How much does the Chinese equivalent make? I would be surprised if it was even 20% as much. And right there, we can see that a huge source of the disparity just vanishes into air.

Another factor is that Chinese manufacturing and large projects are much more efficient. Hangzhou started building its metro system in 2012. Today its metro system has 254 stations making it roughly the same size as London and greater than Chicago and DC combined. I've seen numbers thrown around that the Chinese are able to build large infrastructure 10 times cheaper than the U.S. Certainly they are able to do it much much faster.

https://en.wikipedia.org/wiki/List_of_metro_systems

So the U.S. spends 3 times as much as China?

  • Goods costs 60% more in the U.S. (PPP adjustment)

  • Military salaries are probably 400% higher or more in the U.S.

  • U.S. large projects could cost 1,000% as much.

It's likely that Chinese military spending already outstrips that of the United States in many ways that matter.

China has a huge corruption problem though (whereas the US has a smaller corruption problem). What China spends on paper is very different than what they are actually getting. They've spent multiple years (decades?) trying to get it under control (and largely failing).

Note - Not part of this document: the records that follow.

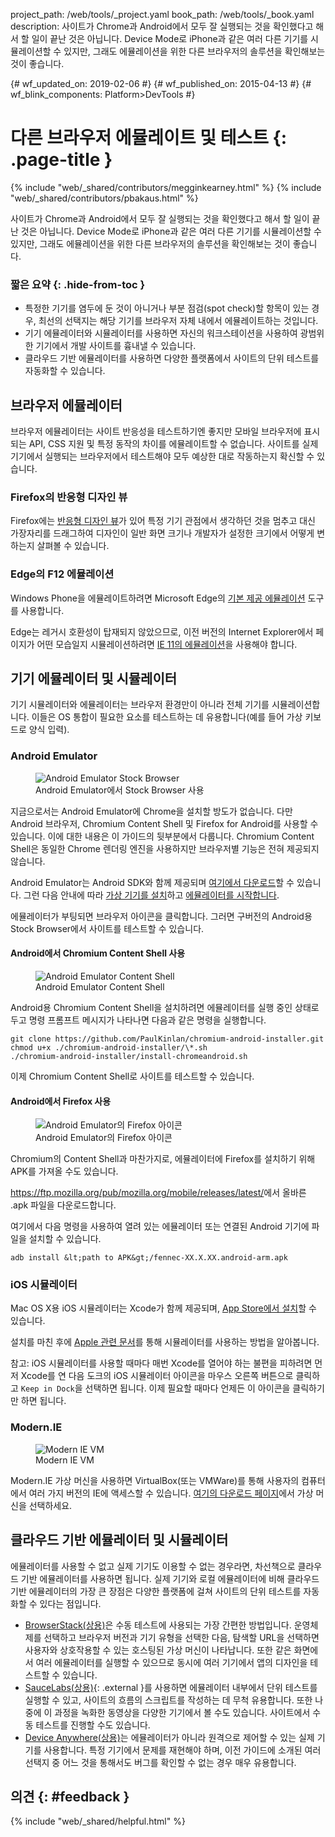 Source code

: project_path: /web/tools/_project.yaml
book_path: /web/tools/_book.yaml
description: 사이트가 Chrome과 Android에서 모두 잘 실행되는 것을 확인했다고 해서 할 일이 끝난 것은 아닙니다. Device Mode로 iPhone과 같은 여러 다른 기기를 시뮬레이션할 수 있지만, 그래도 에뮬레이션을 위한 다른 브라우저의 솔루션을 확인해보는 것이 좋습니다.

{# wf_updated_on: 2019-02-06 #}
{# wf_published_on: 2015-04-13 #}
{# wf_blink_components: Platform>DevTools #}

# 다른 브라우저 에뮬레이트 및 테스트 {: .page-title }

{% include "web/_shared/contributors/megginkearney.html" %}
{% include "web/_shared/contributors/pbakaus.html" %}

사이트가 Chrome과 Android에서 모두 잘 실행되는 것을 확인했다고 해서 할 일이 끝난 것은 아닙니다. Device Mode로 iPhone과 같은 여러 다른 기기를 시뮬레이션할 수 있지만, 그래도 에뮬레이션을 위한 다른 브라우저의 솔루션을 확인해보는 것이 좋습니다.


### 짧은 요약 {: .hide-from-toc }
- 특정한 기기를 염두에 둔 것이 아니거나 부분 점검(spot check)할 항목이 있는 경우, 최선의 선택지는 해당 기기를 브라우저 자체 내에서 에뮬레이트하는 것입니다.
- 기기 에뮬레이터와 시뮬레이터를 사용하면 자신의 워크스테이션을 사용하여 광범위한 기기에서 개발 사이트를 흉내낼 수 있습니다.
- 클라우드 기반 에뮬레이터를 사용하면 다양한 플랫폼에서 사이트의 단위 테스트를 자동화할 수 있습니다.


## 브라우저 에뮬레이터

브라우저 에뮬레이터는 사이트 반응성을 테스트하기엔 좋지만
모바일 브라우저에 표시되는
API, CSS 지원 및 특정 동작의 차이를 에뮬레이트할 수 없습니다. 사이트를 실제 기기에서 실행되는 브라우저에서 테스트해야 모두 예상한 대로
작동하는지 확신할 수 있습니다.

### Firefox의 반응형 디자인 뷰

Firefox에는 [반응형 디자인 뷰](https://developer.mozilla.org/en-US/docs/Tools/Responsive_Design_View)가
있어 특정 기기 관점에서 생각하던 것을 멈추고 대신
가장자리를 드래그하여 디자인이 일반 화면 크기나 개발자가
설정한 크기에서 어떻게 변하는지 살펴볼 수 있습니다.

### Edge의 F12 에뮬레이션

Windows Phone을 에뮬레이트하려면 Microsoft Edge의 [기본 제공 에뮬레이션](https://dev.modern.ie/platform/documentation/f12-devtools-guide/emulation/) 도구를 사용합니다.

Edge는 레거시 호환성이 탑재되지 않았으므로, 이전 버전의 Internet Explorer에서 페이지가 어떤 모습일지 시뮬레이션하려면 [IE 11의 에뮬레이션](https://msdn.microsoft.com/en-us/library/dn255001(v=vs.85).aspx)을 사용해야 합니다.

## 기기 에뮬레이터 및 시뮬레이터

기기 시뮬레이터와 에뮬레이터는 브라우저 환경만이 아니라 전체 기기를 시뮬레이션합니다. 이들은 OS 통합이 필요한 요소를 테스트하는 데 유용합니다(예를 들어 가상 키보드로 양식 입력).

### Android Emulator

<figure class="attempt-right">
  <img src="imgs/android-emulator-stock-browser.png" alt="Android Emulator Stock Browser">
  <figcaption>Android Emulator에서 Stock Browser 사용</figcaption>
</figure>

지금으로서는 Android Emulator에 Chrome을 설치할 방도가 없습니다. 다만 Android 브라우저, Chromium Content Shell 및 Firefox for Android를 사용할 수 있습니다. 이에 대한 내용은 이 가이드의 뒷부분에서 다룹니다. Chromium Content Shell은 동일한 Chrome 렌더링 엔진을 사용하지만 브라우저별 기능은 전혀 제공되지 않습니다.

Android Emulator는 Android SDK와 함께 제공되며 <a href="http://developer.android.com/sdk/installing/studio.html">여기에서
다운로드</a>할 수 있습니다. 그런 다음 안내에 따라 <a href="http://developer.android.com/tools/devices/managing-avds.html">가상 기기를 설치</a>하고 <a href="http://developer.android.com/tools/devices/emulator.html">에뮬레이터를 시작합니다</a>.

에뮬레이터가 부팅되면 브라우저 아이콘을 클릭합니다. 그러면 구버전의 Android용 Stock Browser에서 사이트를 테스트할 수 있습니다.

#### Android에서 Chromium Content Shell 사용

<figure class="attempt-right">
  <img src="imgs/android-avd-contentshell.png" alt="Android Emulator Content Shell">
  <figcaption>Android Emulator Content Shell</figcaption>
</figure>

Android용 Chromium Content Shell을 설치하려면 에뮬레이터를 실행 중인 상태로 두고
명령 프롬프트 메시지가 나타나면 다음과 같은 명령을 실행합니다.

    git clone https://github.com/PaulKinlan/chromium-android-installer.git
    chmod u+x ./chromium-android-installer/\*.sh
    ./chromium-android-installer/install-chromeandroid.sh

이제 Chromium Content Shell로 사이트를 테스트할 수 있습니다.


#### Android에서 Firefox 사용

<figure class="attempt-right">
  <img src="imgs/ff-on-android-emulator.png" alt="Android Emulator의 Firefox 아이콘">
  <figcaption>Android Emulator의 Firefox 아이콘</figcaption>
</figure>

Chromium의 Content Shell과 마찬가지로, 에뮬레이터에 Firefox를 설치하기 위해 APK를 가져올 수도 있습니다.

<a href="https://ftp.mozilla.org/pub/mozilla.org/mobile/releases/latest/">https://ftp.mozilla.org/pub/mozilla.org/mobile/releases/latest/</a>에서 올바른 .apk 파일을 다운로드합니다.

여기에서 다음 명령을 사용하여 열려 있는 에뮬레이터 또는 연결된 Android 기기에 파일을 설치할 수 있습니다.

    adb install &lt;path to APK&gt;/fennec-XX.X.XX.android-arm.apk


### iOS 시뮬레이터

Mac OS X용 iOS 시뮬레이터는 Xcode가 함께 제공되며,
[App Store에서 설치](https://itunes.apple.com/us/app/xcode/id497799835?ls=1&mt=12)할 수 있습니다.

설치를 마친 후에 [Apple 관련 문서](https://developer.apple.com/library/prerelease/ios/documentation/IDEs/Conceptual/iOS_Simulator_Guide/Introduction/Introduction.html)를 통해 시뮬레이터를 사용하는 방법을 알아봅니다.

참고: iOS 시뮬레이터를 사용할 때마다 매번 Xcode를 열어야 하는 불편을 피하려면 먼저 Xcode를 연 다음 도크의 iOS 시뮬레이터 아이콘을 마우스 오른쪽 버튼으로 클릭하고 `Keep in Dock`을 선택하면 됩니다. 이제 필요할 때마다 언제든 이 아이콘을 클릭하기만 하면 됩니다.

### Modern.IE

<figure class="attempt-right">
  <img src="imgs/modern-ie-simulator.png" alt="Modern IE VM">
  <figcaption>Modern IE VM</figcaption>
</figure>

Modern.IE 가상 머신을 사용하면 VirtualBox(또는 VMWare)를 통해 사용자의 컴퓨터에서 여러 가지 버전의 IE에 액세스할 수 있습니다. <a href="https://modern.ie/en-us/virtualization-tools#downloads">여기의 다운로드 페이지</a>에서 가상 머신을 선택하세요.


## 클라우드 기반 에뮬레이터 및 시뮬레이터

에뮬레이터를 사용할 수 없고 실제 기기도 이용할 수 없는 경우라면, 차선책으로 클라우드 기반 에뮬레이터를 사용하면 됩니다. 실제 기기와 로컬 에뮬레이터에 비해 클라우드 기반 에뮬레이터의 가장 큰 장점은 다양한 플랫폼에 걸쳐 사이트의 단위 테스트를 자동화할 수 있다는 점입니다.

* [BrowserStack(상용)](https://www.browserstack.com/automate)은 수동 테스트에 사용되는 가장 간편한 방법입니다. 운영체제를 선택하고 브라우저 버전과 기기 유형을 선택한 다음, 탐색할 URL을 선택하면 사용자와 상호작용할 수 있는 호스팅된 가상 머신이 나타납니다. 또한 같은 화면에서 여러 에뮬레이터를 실행할 수 있으므로 동시에 여러 기기에서 앱의 디자인을 테스트할 수 있습니다.
* [SauceLabs(상용)](https://saucelabs.com/){: .external }를 사용하면 에뮬레이터 내부에서 단위 테스트를 실행할 수 있고, 사이트의 흐름의 스크립트를 작성하는 데 무척 유용합니다. 또한 나중에 이 과정을 녹화한 동영상을 다양한 기기에서 볼 수도 있습니다. 사이트에서 수동 테스트를 진행할 수도 있습니다.
* [Device Anywhere(상용)](http://www.keynote.com/solutions/testing/mobile-testing)는
에뮬레이터가 아니라 원격으로 제어할 수 있는 실제 기기를 사용합니다. 특정 기기에서 문제를 재현해야 하며, 이전 가이드에 소개된 여러 선택지 중 어느 것을 통해서도 버그를 확인할 수 없는 경우 매우 유용합니다.


## 의견 {: #feedback }

{% include "web/_shared/helpful.html" %}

There's a good chance a decent chunk of what China says it has either does not exist or is not up to the standards they think it is. Foreign penetration of Chinese military shipbuilding is also pretty good because you can slip it in with all the other corruption.

"The disgraced deputy head of the state-owned firm developing China’s first home-grown aircraft carrier may face the death penalty over his alleged involvement in passing its secrets to foreign intelligence agents."

They even had to arrest their own anti-corruption officer for...taking bribes.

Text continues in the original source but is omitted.